┌─ Data provided

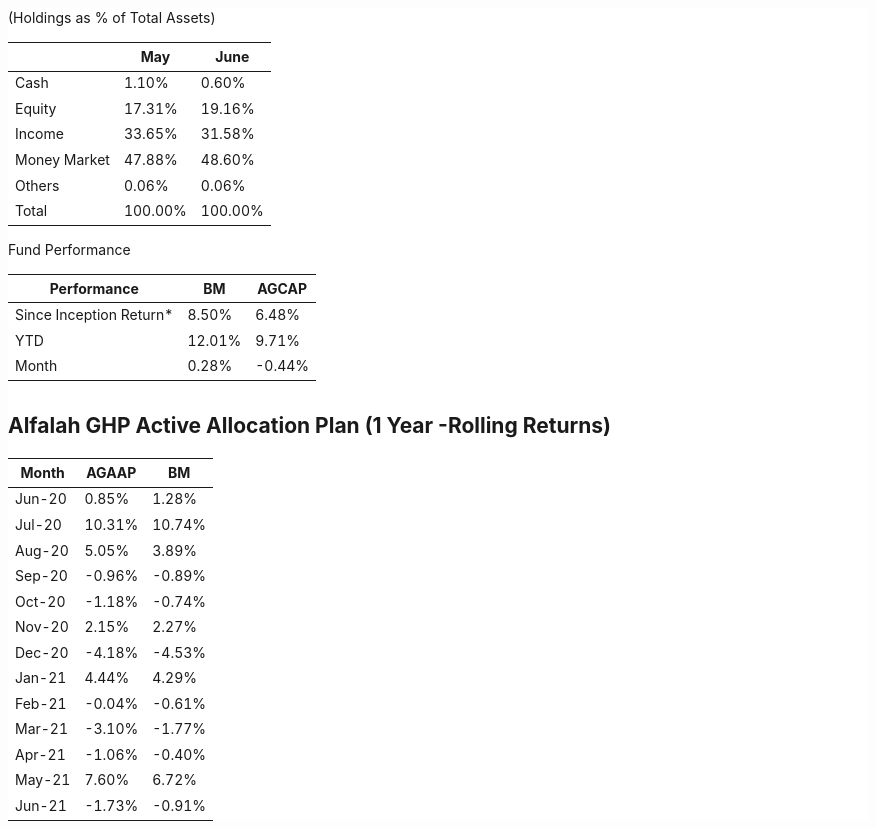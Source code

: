 (Holdings as % of Total Assets)

|              | May     | June    |
| ------------ | ------- | ------- |
| Cash         | 1.10%   | 0.60%   |
| Equity       | 17.31%  | 19.16%  |
| Income       | 33.65%  | 31.58%  |
| Money Market | 47.88%  | 48.60%  |
| Others       | 0.06%   | 0.06%   |
| Total        | 100.00% | 100.00% |

Fund Performance

| Performance              | BM     | AGCAP  |
| ------------------------ | ------ | ------ |
| Since Inception Return\* | 8.50%  | 6.48%  |
| YTD                      | 12.01% | 9.71%  |
| Month                    | 0.28%  | -0.44% |

## Alfalah GHP Active Allocation Plan (1 Year -Rolling Returns)

| Month  | AGAAP  | BM     |
| ------ | ------ | ------ |
| Jun-20 | 0.85%  | 1.28%  |
| Jul-20 | 10.31% | 10.74% |
| Aug-20 | 5.05%  | 3.89%  |
| Sep-20 | -0.96% | -0.89% |
| Oct-20 | -1.18% | -0.74% |
| Nov-20 | 2.15%  | 2.27%  |
| Dec-20 | -4.18% | -4.53% |
| Jan-21 | 4.44%  | 4.29%  |
| Feb-21 | -0.04% | -0.61% |
| Mar-21 | -3.10% | -1.77% |
| Apr-21 | -1.06% | -0.40% |
| May-21 | 7.60%  | 6.72%  |
| Jun-21 | -1.73% | -0.91% |
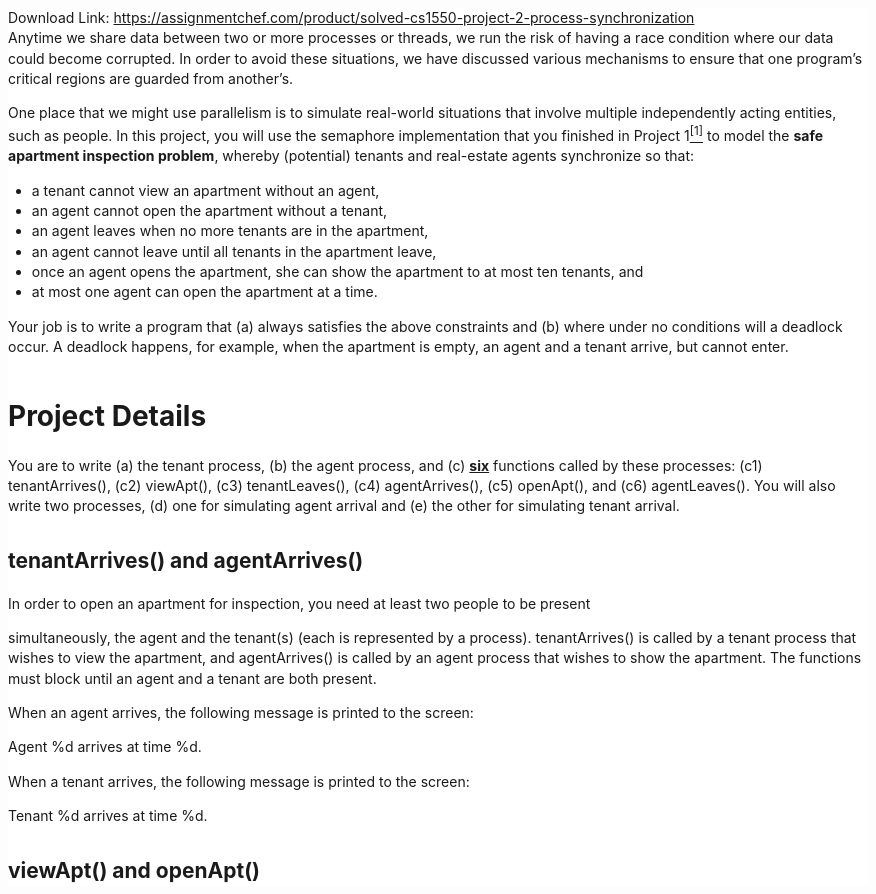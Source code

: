 Download Link: https://assignmentchef.com/product/solved-cs1550-project-2-process-synchronization
<br>
Anytime we share data between two or more processes or threads, we run the risk of having a race condition where our data could become corrupted. In order to avoid these situations, we have discussed various mechanisms to ensure that one program’s critical regions are guarded from another’s.

One place that we might use parallelism is to simulate real-world situations that involve multiple independently acting entities, such as people. In this project, you will use the semaphore implementation that you finished in Project 1<a href="#_ftn1" name="_ftnref1"><sup>[1]</sup></a> to model the <strong>safe apartment inspection problem</strong>, whereby (potential) tenants and real-estate agents synchronize so that:

<ul>

 <li>a tenant cannot view an apartment without an agent,</li>

 <li>an agent cannot open the apartment without a tenant,</li>

 <li>an agent leaves when no more tenants are in the apartment,</li>

 <li>an agent cannot leave until all tenants in the apartment leave,</li>

 <li>once an agent opens the apartment, she can show the apartment to at most ten tenants, and</li>

 <li>at most one agent can open the apartment at a time.</li>

</ul>

Your job is to write a program that (a) always satisfies the above constraints and (b) where under no conditions will a deadlock occur. A deadlock happens, for example, when the apartment is empty, an agent and a tenant arrive, but cannot enter.

<h1><a name="_Toc6030"></a>Project Details</h1>




You are to write (a) the tenant process, (b) the agent process, and (c) <strong><u>six</u></strong> functions called by these processes:  (c1) tenantArrives(), (c2) viewApt(),  (c3) tenantLeaves(), (c4) agentArrives(), (c5) openApt(), and (c6) agentLeaves(). You will also write two processes, (d) one for simulating agent arrival and (e) the other for simulating tenant arrival.

<h2><a name="_Toc6031"></a>tenantArrives() and agentArrives()</h2>




In order to open an apartment for inspection, you need at least two people to be present

simultaneously, the agent and the tenant(s) (each is represented by a process). tenantArrives() is called by a tenant process that wishes to view the apartment, and agentArrives() is called by an agent process that wishes to show the apartment. The functions must block until an agent and a tenant are both present.

When an agent arrives, the following message is printed to the screen:

Agent %d arrives at time %d.

When a tenant arrives, the following message is printed to the screen:

Tenant %d arrives at time %d.

<h2><a name="_Toc6032"></a>viewApt() and openApt()</h2>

└─

What is expected: Copy out, word for word, the part of the entries above that begins at the line with "## Alfalah GHP" and ends at the line with "Nov-20 | 2.15%", including both.

Solution:
## Alfalah GHP Active Allocation Plan (1 Year -Rolling Returns)

| Month  | AGAAP  | BM     |
| ------ | ------ | ------ |
| Jun-20 | 0.85%  | 1.28%  |
| Jul-20 | 10.31% | 10.74% |
| Aug-20 | 5.05%  | 3.89%  |
| Sep-20 | -0.96% | -0.89% |
| Oct-20 | -1.18% | -0.74% |
| Nov-20 | 2.15%  | 2.27%  |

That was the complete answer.